Cluster Performance Profiling (Ascend)

Linux Ascend Model Optimization Intermediate Expert

Overview

This article describes how to use MindSpore Profiler for cluster performance debugging on Ascend AI processors.

Operation Process

Set up the distributed training environment, prepare a training script, add profiler APIs in the training script and run the training script.
Collect Cluster Performance Data.
Start MindInsight and specify the summary-base-dir using startup parameters, note that summary-base-dir is the parent directory of the directory created by Profiler. For example, the directory created by Profiler is /home/user/code/data/, the summary-base-dir should be /home/user/code. After MindInsight is started, access the visualization page based on the IP address and port number. The default access IP address is http://127.0.0.1:8080.
Find the cluster training in the list, click the cluster performance profiling link and view the data on the web page.

Distributed Training

For distributed training, please refer to Distributed Training.

Collect Cluster Performance Data

In multi-server and multi-device training, after the cluster training, the performance data is distributed in each host node. To analyze the cluster performance, we need to collect the performance data of all host nodes to one host for analysis. Considering the complexity of the cluster running environment and the related permissions and login problems, a more reasonable way is to let users collect cluster performance data. The following is the process of using a script to collect performance data after a distributed cluster training. Users can refer to this script to collect cluster performance data.
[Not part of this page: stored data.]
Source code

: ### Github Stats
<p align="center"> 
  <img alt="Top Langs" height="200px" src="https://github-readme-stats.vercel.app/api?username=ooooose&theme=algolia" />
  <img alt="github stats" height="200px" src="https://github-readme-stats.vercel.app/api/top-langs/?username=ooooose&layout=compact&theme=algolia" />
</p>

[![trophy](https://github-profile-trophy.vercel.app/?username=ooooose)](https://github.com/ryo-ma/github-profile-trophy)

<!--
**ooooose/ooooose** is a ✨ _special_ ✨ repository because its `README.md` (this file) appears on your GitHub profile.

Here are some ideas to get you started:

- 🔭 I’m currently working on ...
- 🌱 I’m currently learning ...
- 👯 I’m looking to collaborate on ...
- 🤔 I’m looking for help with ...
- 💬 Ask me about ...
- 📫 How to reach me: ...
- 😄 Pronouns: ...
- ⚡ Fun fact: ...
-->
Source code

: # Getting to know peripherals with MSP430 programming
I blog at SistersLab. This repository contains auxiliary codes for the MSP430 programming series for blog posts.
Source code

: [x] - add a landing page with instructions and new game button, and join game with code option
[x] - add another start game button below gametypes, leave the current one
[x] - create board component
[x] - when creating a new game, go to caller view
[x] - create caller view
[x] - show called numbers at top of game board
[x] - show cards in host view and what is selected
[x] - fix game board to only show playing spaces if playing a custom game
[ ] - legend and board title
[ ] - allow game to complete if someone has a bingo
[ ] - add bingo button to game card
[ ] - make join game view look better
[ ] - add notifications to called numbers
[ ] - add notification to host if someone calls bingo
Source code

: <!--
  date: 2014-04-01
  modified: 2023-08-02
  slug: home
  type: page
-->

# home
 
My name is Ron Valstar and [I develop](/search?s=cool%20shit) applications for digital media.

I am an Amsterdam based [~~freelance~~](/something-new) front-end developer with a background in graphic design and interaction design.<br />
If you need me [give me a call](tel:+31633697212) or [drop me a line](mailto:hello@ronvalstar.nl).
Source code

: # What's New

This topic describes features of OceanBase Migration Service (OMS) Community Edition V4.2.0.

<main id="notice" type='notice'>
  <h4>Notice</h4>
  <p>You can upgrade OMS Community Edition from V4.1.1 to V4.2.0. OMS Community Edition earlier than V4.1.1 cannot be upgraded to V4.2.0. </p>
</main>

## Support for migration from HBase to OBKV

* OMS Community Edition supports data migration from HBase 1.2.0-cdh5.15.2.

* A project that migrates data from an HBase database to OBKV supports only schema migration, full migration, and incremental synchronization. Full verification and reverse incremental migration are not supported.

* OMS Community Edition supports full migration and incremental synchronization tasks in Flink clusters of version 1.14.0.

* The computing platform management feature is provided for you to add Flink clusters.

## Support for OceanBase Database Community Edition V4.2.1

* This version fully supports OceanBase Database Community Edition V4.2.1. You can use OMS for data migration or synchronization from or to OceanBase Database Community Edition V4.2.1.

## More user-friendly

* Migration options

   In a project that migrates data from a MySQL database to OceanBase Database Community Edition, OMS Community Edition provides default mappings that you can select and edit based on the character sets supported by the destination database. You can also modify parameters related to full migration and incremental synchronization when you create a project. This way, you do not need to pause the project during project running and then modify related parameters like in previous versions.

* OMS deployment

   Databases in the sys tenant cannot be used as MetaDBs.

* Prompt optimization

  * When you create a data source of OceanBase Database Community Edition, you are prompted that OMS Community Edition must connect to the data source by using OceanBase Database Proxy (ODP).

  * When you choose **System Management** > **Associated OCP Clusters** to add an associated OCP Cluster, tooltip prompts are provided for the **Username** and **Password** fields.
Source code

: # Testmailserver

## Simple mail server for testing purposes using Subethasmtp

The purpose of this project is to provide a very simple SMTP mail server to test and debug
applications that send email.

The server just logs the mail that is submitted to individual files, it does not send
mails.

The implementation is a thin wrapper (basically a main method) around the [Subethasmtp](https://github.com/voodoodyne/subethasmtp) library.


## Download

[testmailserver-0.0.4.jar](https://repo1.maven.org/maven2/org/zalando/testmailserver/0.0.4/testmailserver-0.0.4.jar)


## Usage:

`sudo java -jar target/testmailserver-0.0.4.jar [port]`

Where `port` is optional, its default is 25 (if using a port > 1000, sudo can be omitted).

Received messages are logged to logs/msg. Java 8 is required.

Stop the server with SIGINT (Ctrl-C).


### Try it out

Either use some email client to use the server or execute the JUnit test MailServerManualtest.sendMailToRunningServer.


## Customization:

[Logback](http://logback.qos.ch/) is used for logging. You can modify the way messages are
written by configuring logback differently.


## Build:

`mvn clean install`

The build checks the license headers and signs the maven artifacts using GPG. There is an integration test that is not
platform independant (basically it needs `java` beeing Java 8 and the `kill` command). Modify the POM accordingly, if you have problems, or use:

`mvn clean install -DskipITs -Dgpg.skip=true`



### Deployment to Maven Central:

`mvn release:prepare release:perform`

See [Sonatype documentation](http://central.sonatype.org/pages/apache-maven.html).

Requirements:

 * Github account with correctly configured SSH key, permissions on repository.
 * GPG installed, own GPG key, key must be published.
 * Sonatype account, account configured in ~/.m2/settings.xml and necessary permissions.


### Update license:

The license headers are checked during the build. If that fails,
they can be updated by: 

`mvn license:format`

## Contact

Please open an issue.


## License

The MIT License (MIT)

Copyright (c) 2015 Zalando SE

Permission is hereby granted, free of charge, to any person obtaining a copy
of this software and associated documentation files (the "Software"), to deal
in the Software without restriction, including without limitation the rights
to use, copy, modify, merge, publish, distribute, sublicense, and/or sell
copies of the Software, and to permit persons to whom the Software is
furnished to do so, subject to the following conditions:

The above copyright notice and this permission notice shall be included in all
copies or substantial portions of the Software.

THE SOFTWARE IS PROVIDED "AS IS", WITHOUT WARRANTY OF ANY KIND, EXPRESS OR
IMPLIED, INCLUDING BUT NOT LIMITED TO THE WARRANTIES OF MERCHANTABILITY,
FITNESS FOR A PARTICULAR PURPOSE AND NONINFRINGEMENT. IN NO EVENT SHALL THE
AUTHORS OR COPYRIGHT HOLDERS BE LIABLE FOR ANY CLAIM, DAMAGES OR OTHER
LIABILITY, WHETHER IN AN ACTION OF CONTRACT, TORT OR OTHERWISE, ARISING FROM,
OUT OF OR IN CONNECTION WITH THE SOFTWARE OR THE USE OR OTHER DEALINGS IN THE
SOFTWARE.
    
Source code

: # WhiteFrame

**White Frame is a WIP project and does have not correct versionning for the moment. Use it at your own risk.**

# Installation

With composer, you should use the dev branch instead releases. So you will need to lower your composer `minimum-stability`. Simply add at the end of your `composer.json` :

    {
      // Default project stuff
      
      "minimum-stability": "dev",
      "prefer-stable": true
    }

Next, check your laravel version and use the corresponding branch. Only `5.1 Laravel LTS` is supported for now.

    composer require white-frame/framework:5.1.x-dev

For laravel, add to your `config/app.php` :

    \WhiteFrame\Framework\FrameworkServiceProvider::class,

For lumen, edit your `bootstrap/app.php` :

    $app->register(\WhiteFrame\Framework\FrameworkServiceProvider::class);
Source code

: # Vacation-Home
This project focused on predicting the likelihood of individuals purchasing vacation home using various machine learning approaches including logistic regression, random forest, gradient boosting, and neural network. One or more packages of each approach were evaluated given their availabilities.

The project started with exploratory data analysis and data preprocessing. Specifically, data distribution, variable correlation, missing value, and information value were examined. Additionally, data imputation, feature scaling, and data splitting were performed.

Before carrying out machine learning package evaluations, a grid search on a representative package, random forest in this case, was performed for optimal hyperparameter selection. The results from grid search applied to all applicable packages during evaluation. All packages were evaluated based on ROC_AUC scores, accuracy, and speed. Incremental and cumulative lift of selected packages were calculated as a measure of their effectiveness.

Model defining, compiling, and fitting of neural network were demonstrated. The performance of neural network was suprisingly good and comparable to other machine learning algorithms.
Script program description: the script program first creates the cluster job folder, and then uses the SSHPass technology for non interactive remote copy (to avoid manual authentication, manually enter the password), copies the data of each host node in the cluster to the cluster job folder. At the same time, the script program generates the host IP address mapping table and copies the networking information file of the multi-device environment to the cluster job file.

#!/bin/bash

echo "=============================================================================================================="
echo "Please run the script as: "
echo "bash collect_cluster_profiler_data.sh"
echo "for example: bash collect_cluster_profiler_data.sh cluster_hccl_config_path cluster_account_config_path cluster_train_id host_train_id device_regex output"
echo "=============================================================================================================="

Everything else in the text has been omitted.